Production of B4C reinforced TZM alloy and boriding its surface in one step by spark plasma sintering (SPS)

Cetinbag A., Ormanci O., Göller G.

INTERNATIONAL JOURNAL OF REFRACTORY METALS & HARD MATERIALS, vol.106, 2022 (SCI-Expanded) identifier identifier

  • Publication Type: Article / Article
  • Volume: 106
  • Publication Date: 2022
  • Doi Number: 10.1016/j.ijrmhm.2022.105860
  • Journal Indexes: Science Citation Index Expanded (SCI-EXPANDED), Scopus, Academic Search Premier, Aerospace Database, Chemical Abstracts Core, Chimica, Communication Abstracts, Compendex, INSPEC, Metadex, Civil Engineering Abstracts
  • Keywords: Molybdenum, TZM, Spark plasma sintering, Boriding, Oxidation resistance, CHEMICAL-VAPOR-DEPOSITION, OXIDATION, COATINGS, SI, MICROSTRUCTURE, SPRAY
  • Istanbul Technical University Affiliated: Yes


TZM alloy is one of the most important Mo-based alloys that has been used for high temperature applications due to its high melting point, good thermal conductivity and low thermal expansion coefficient. However, low oxidation resistance at elevated temperatures limits the high temperature applications of TZM. In this study, B4C reinforced TZM alloy was produced and its surface was borided in one step with spark plasma sintering (SPS) method. Homogeneously mixed TZM + B4C powders were molded between B4C powders and both sintering and boriding process were performed in a single step at different pressure and holding times. The effects of sintering parameters on densification, phase formation, microstructure, hardness and oxidation behavior were investigated. The thickness of the Mo-B based protective layers varied from 215 to 430 mu m depending on holding time and pressure.
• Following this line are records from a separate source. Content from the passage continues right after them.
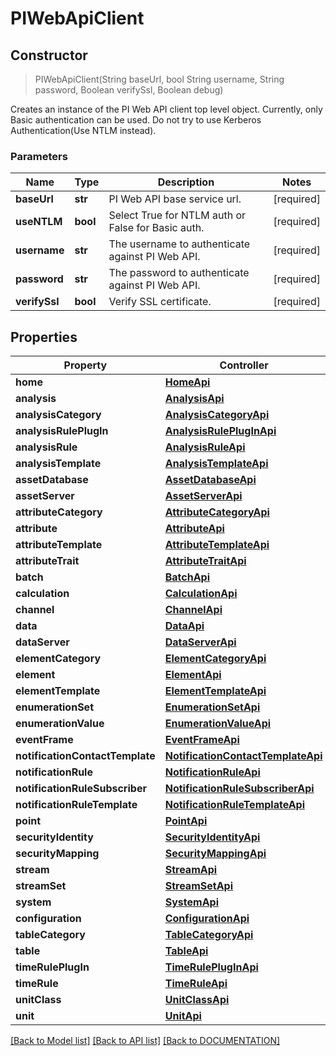 # PIWebApiClient

## **Constructor**
> PIWebApiClient(String baseUrl, bool String username, String password, Boolean verifySsl, Boolean debug)

Creates an instance of the PI Web API client top level object. Currently, only Basic authentication can be used. Do not try to use Kerberos Authentication(Use NTLM instead).

### Parameters

Name | Type | Description | Notes
------------- | ------------- | ------------- | -------------
**baseUrl** | **str**| PI Web API base service url. | [required]
**useNTLM** | **bool**| Select True for NTLM auth or False for Basic auth. | [required]
**username** | **str**| The username to authenticate against PI Web API. | [required]
**password** | **str**| The password to authenticate against PI Web API. | [required]
**verifySsl** | **bool**| Verify SSL certificate.| [required]

## **Properties**

Property | Controller
------------ | -------------
**home** | [**HomeApi**](/docs/api/HomeApi.md)
**analysis** | [**AnalysisApi**](/docs/api/AnalysisApi.md)
**analysisCategory** | [**AnalysisCategoryApi**](/docs/api/AnalysisCategoryApi.md)
**analysisRulePlugIn** | [**AnalysisRulePlugInApi**](/docs/api/AnalysisRulePlugInApi.md)
**analysisRule** | [**AnalysisRuleApi**](/docs/api/AnalysisRuleApi.md)
**analysisTemplate** | [**AnalysisTemplateApi**](/docs/api/AnalysisTemplateApi.md)
**assetDatabase** | [**AssetDatabaseApi**](/docs/api/AssetDatabaseApi.md)
**assetServer** | [**AssetServerApi**](/docs/api/AssetServerApi.md)
**attributeCategory** | [**AttributeCategoryApi**](/docs/api/AttributeCategoryApi.md)
**attribute** | [**AttributeApi**](/docs/api/AttributeApi.md)
**attributeTemplate** | [**AttributeTemplateApi**](/docs/api/AttributeTemplateApi.md)
**attributeTrait** | [**AttributeTraitApi**](/docs/api/AttributeTraitApi.md)
**batch** | [**BatchApi**](/docs/api/BatchApi.md)
**calculation** | [**CalculationApi**](/docs/api/CalculationApi.md)
**channel** | [**ChannelApi**](/docs/api/ChannelApi.md)
**data** | [**DataApi**](/docs/api/DataApi.md)
**dataServer** | [**DataServerApi**](/docs/api/DataServerApi.md)
**elementCategory** | [**ElementCategoryApi**](/docs/api/ElementCategoryApi.md)
**element** | [**ElementApi**](/docs/api/ElementApi.md)
**elementTemplate** | [**ElementTemplateApi**](/docs/api/ElementTemplateApi.md)
**enumerationSet** | [**EnumerationSetApi**](/docs/api/EnumerationSetApi.md)
**enumerationValue** | [**EnumerationValueApi**](/docs/api/EnumerationValueApi.md)
**eventFrame** | [**EventFrameApi**](/docs/api/EventFrameApi.md)
**notificationContactTemplate** | [**NotificationContactTemplateApi**](/docs/api/NotificationContactTemplateApi.md)
**notificationRule** | [**NotificationRuleApi**](/docs/api/NotificationRuleApi.md)
**notificationRuleSubscriber** | [**NotificationRuleSubscriberApi**](/docs/api/NotificationRuleSubscriberApi.md)
**notificationRuleTemplate** | [**NotificationRuleTemplateApi**](/docs/api/NotificationRuleTemplateApi.md)
**point** | [**PointApi**](/docs/api/PointApi.md)
**securityIdentity** | [**SecurityIdentityApi**](/docs/api/SecurityIdentityApi.md)
**securityMapping** | [**SecurityMappingApi**](/docs/api/SecurityMappingApi.md)
**stream** | [**StreamApi**](/docs/api/StreamApi.md)
**streamSet** | [**StreamSetApi**](/docs/api/StreamSetApi.md)
**system** | [**SystemApi**](/docs/api/SystemApi.md)
**configuration** | [**ConfigurationApi**](/docs/api/ConfigurationApi.md)
**tableCategory** | [**TableCategoryApi**](/docs/api/TableCategoryApi.md)
**table** | [**TableApi**](/docs/api/TableApi.md)
**timeRulePlugIn** | [**TimeRulePlugInApi**](/docs/api/TimeRulePlugInApi.md)
**timeRule** | [**TimeRuleApi**](/docs/api/TimeRuleApi.md)
**unitClass** | [**UnitClassApi**](/docs/api/UnitClassApi.md)
**unit** | [**UnitApi**](/docs/api/UnitApi.md)

[[Back to Model list]](../DOCUMENTATION.md#documentation-for-models) [[Back to API list]](../DOCUMENTATION.md#documentation-for-api-endpoints) [[Back to DOCUMENTATION]](../DOCUMENTATION.md)
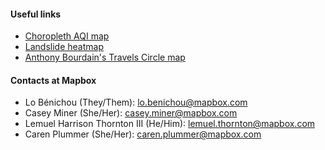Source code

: #### Useful links
- [Choropleth AQI map](https://api.mapbox.com/styles/v1/lobenichou/cjjjj6c3825dc2ro2hofhnd3r.html?fresh=true&title=true&access_token=pk.eyJ1IjoibG9iZW5pY2hvdSIsImEiOiJjajdrb2czcDQwcHR5MnFycmhuZmo4eWwyIn0.nUf9dWGNVRnMApuhQ44VSw#3.7/38.547428/-97.309594/0
)
- [Landslide heatmap](https://api.mapbox.com/styles/v1/lobenichou/cjjjibpe231hc2ro0d0jbq5c2.html?fresh=true&title=true&access_token=pk.eyJ1IjoibG9iZW5pY2hvdSIsImEiOiJjajdrb2czcDQwcHR5MnFycmhuZmo4eWwyIn0.nUf9dWGNVRnMApuhQ44VSw#2.0/31.390369/-82.525044/0
)
- [Anthony Bourdain's Travels Circle map](https://api.mapbox.com/styles/v1/lobenichou/cjjlqxih14z5t2splp3aidmg9.html?fresh=true&title=true&access_token=pk.eyJ1IjoibG9iZW5pY2hvdSIsImEiOiJjajdrb2czcDQwcHR5MnFycmhuZmo4eWwyIn0.nUf9dWGNVRnMApuhQ44VSw#1.7/22.873539/-3.243042/0
)

#### Contacts at Mapbox
- Lo Bénichou (They/Them): lo.benichou@mapbox.com
- Casey Miner (She/Her): casey.miner@mapbox.com
- Lemuel Harrison Thornton III (He/Him): lemuel.thornton@mapbox.com
- Caren Plummer (She/Her): caren.plummer@mapbox.com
Boride layer of all samples had a lower hardness value than the matrix due to porosity formation near the surface. The hardness of the boride layers varied from 5.1 to 16.1 GPa depending on the amount of porosity. The highest hardness value was measured as 17.2 GPa on the matrix of TZM5B-10-70. Mo2B-Mo2C based matrix formation and Mo-B based protective layer improved the oxidation resistance of TZM alloy by reducing mass loss caused by exposed Mo.